Natalie Toth using a rock saw in the field.

Digging Up Dinosaurs 101

In Utah and Colorado, you really can find a dinosaur bone in your backyard. Teams of trained paleontologists make discoveries every day, but sometimes, new fossils are uncovered completely by accident in unexpected places. Natalie will discuss the process by which paleontologists decide where to dig and why, how fossils are carefully uncovered in the field, and the tricky, but exciting ways in which dinosaurs are transported safely back to the Museum for research, education, and exhibition. 

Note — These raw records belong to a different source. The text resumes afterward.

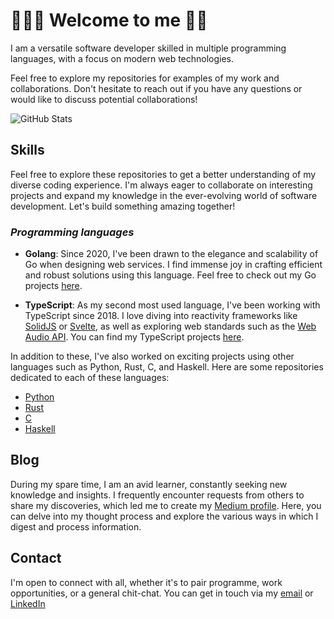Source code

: # 👨🏿‍💻 **Welcome to me** 👋🏿

<!-- add github banners -->

I am a versatile software developer skilled in multiple programming languages, with a focus on modern web technologies.

Feel free to explore my repositories for examples of my work and collaborations. Don't hesitate to reach out if you have any questions or would like to discuss potential collaborations!

![GitHub Stats](https://github-readme-stats.vercel.app/api?username=adoublef&hide=stars&count_private=true&show_icons=true)

## Skills

Feel free to explore these repositories to get a better understanding of my diverse coding experience. I'm always eager to collaborate on interesting projects and expand my knowledge in the ever-evolving world of software development. Let's build something amazing together!

### *Programming languages*

- **Golang**: Since 2020, I've been drawn to the elegance and scalability of Go when designing web services. I find immense joy in crafting efficient and robust solutions using this language. Feel free to check out my Go projects [here](https://github.com/hyphengolang).

- **TypeScript**: As my second most used language, I've been working with TypeScript since 2018. I love diving into reactivity frameworks like [SolidJS](https://www.solidjs.com/) or [Svelte](https://svelte.dev/), as well as exploring web standards such as the [Web Audio API](https://developer.mozilla.org/en-US/docs/Web/API/Web_Audio_API). You can find my TypeScript projects [here](https://github.com/hyphenode).

In addition to these, I've also worked on exciting projects using other languages such as Python, Rust, C, and Haskell. Here are some repositories dedicated to each of these languages:

- [Python](https://github.com/hyphenpython)
- [Rust](https://github.com/hyphenrust)
- [C](https://github.com/hyphenclang)
- [Haskell](https://github.com/hyphenhaskell)

<!-- 
- Programming Languages: JavaScript, Python, Java
- Front-end Development: HTML, CSS, React, Vue.js
- Back-end Development: Node.js, Express, Django
- Database Technologies: MySQL, MongoDB
- DevOps Tools: Git, Docker, Jenkins
- Cloud Platforms: AWS, Azure
- Testing Frameworks: Jest, Selenium
 -->

## Blog

During my spare time, I am an avid learner, constantly seeking new knowledge and insights. I frequently encounter requests from others to share my discoveries, which led me to create my [Medium profile](https://medium.com/@kristopherab). Here, you can delve into my thought process and explore the various ways in which I digest and process information.

## Contact

I'm open to connect with all, whether it's to pair programme, work opportunities, or a general chit-chat. You can get in touch via my [email](mailto:kristopherab@gmail.com) or [LinkedIn](https://www.linkedin.com/in/kraffulbrown/)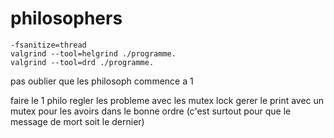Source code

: # philosophers

    -fsanitize=thread
    valgrind --tool=helgrind ./programme.
    valgrind --tool=drd ./programme.

pas oublier que les philosoph commence a 1

faire le 1 philo
regler les probleme avec les mutex lock
gerer le print avec un mutex pour les avoirs dans le bonne ordre (c'est surtout pour que le message de mort soit le dernier)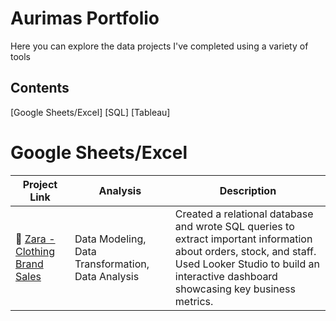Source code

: # Aurimas Portfolio

Here you can explore the data projects I've completed using a variety of tools

## Contents

[Google Sheets/Excel]
[SQL]
[Tableau]

# Google Sheets/Excel

| Project Link | Analysis | Description | 
|---|---|---|
| 👕 [Zara - Clothing Brand Sales](README.md) | Data Modeling, Data Transformation, Data Analysis | Created a relational database and wrote SQL queries to extract important information about orders, stock, and staff. Used Looker Studio to build an interactive dashboard showcasing key business metrics.
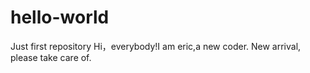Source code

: # hello-world
Just first repository
Hi，everybody!I am eric,a new coder.
New arrival, please take care of.

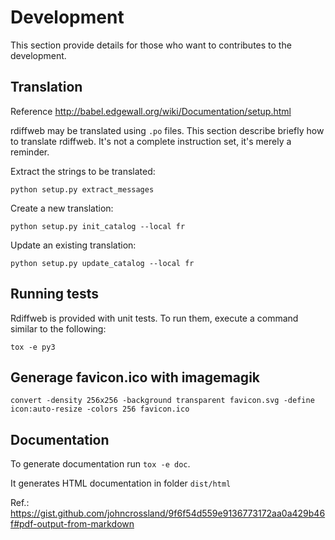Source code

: # Development

This section provide details for those who want to contributes to the development.

## Translation

Reference <http://babel.edgewall.org/wiki/Documentation/setup.html>

rdiffweb may be translated using `.po` files. This section describe briefly
how to translate rdiffweb. It's not a complete instruction set, it's merely a reminder.

Extract the strings to be translated:

    python setup.py extract_messages

Create a new translation:

    python setup.py init_catalog --local fr

Update an existing translation:

    python setup.py update_catalog --local fr

## Running tests

Rdiffweb is provided with unit tests. To run them, execute a command similar to the following:

    tox -e py3

## Generage favicon.ico with imagemagik

    convert -density 256x256 -background transparent favicon.svg -define icon:auto-resize -colors 256 favicon.ico

## Documentation

To generate documentation run `tox -e doc`.

It generates HTML documentation in folder `dist/html`

Ref.: <https://gist.github.com/johncrossland/9f6f54d559e9136773172aa0a429b46f#pdf-output-from-markdown>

Natalie is the Chief Fossil Preparator at the Denver Museum of Nature & Science. She works with an incredible team of paleontologists, interns, and volunteers to find, collect, and repair Jurassic and Cretaceous vertebrate fossils from the American West and Madagascar. 

Carrie Levitt-Bussian

Carrie Levitt-Bussian

Fantastic Beasts and (I Know) Where to Find Them

Ever wonder what it is like to be a librarian, but for fossils? As Paleontology Collections Manager, I get to work with all different types of fossils from gigantic dinosaurs, to microscopic lizard teeth, to fossilized flowers, to ammonites the size of car tires, and beetles trapped in tar! Join me as I show off highlights from our paleontology collections.

Carrie Levitt-Bussian is a paleontologist and the Paleontology Collections Manager at the Natural History Museum of Utah.  She manages over 50,000 paleontological specimens at NHMU which includes vertebrate, invertebrate and paleobotanical fossils. Her expertise is in ceratopsian limb bone histology studying how animals, such as Triceratops, grew and what their metabolism was like when they were alive. 

Tim Lee

Tim stands for a portrait in the Museum.

I Ran Into a Dinosaur and Lived to Talk About It

Most people will run into a dinosaur at some point in their lives. A few of us turn a chance encounter into a passion and then a career. But all of us can participate in the adventure of paleontology and participate in exciting new discoveries. As an exhibit designer, I’ve worked with diverse teams to develop dinosaur exhibitions over the years. See what it takes to make a dinosaur exhibition. Next time you run into a dinosaur, what adventure will you choose?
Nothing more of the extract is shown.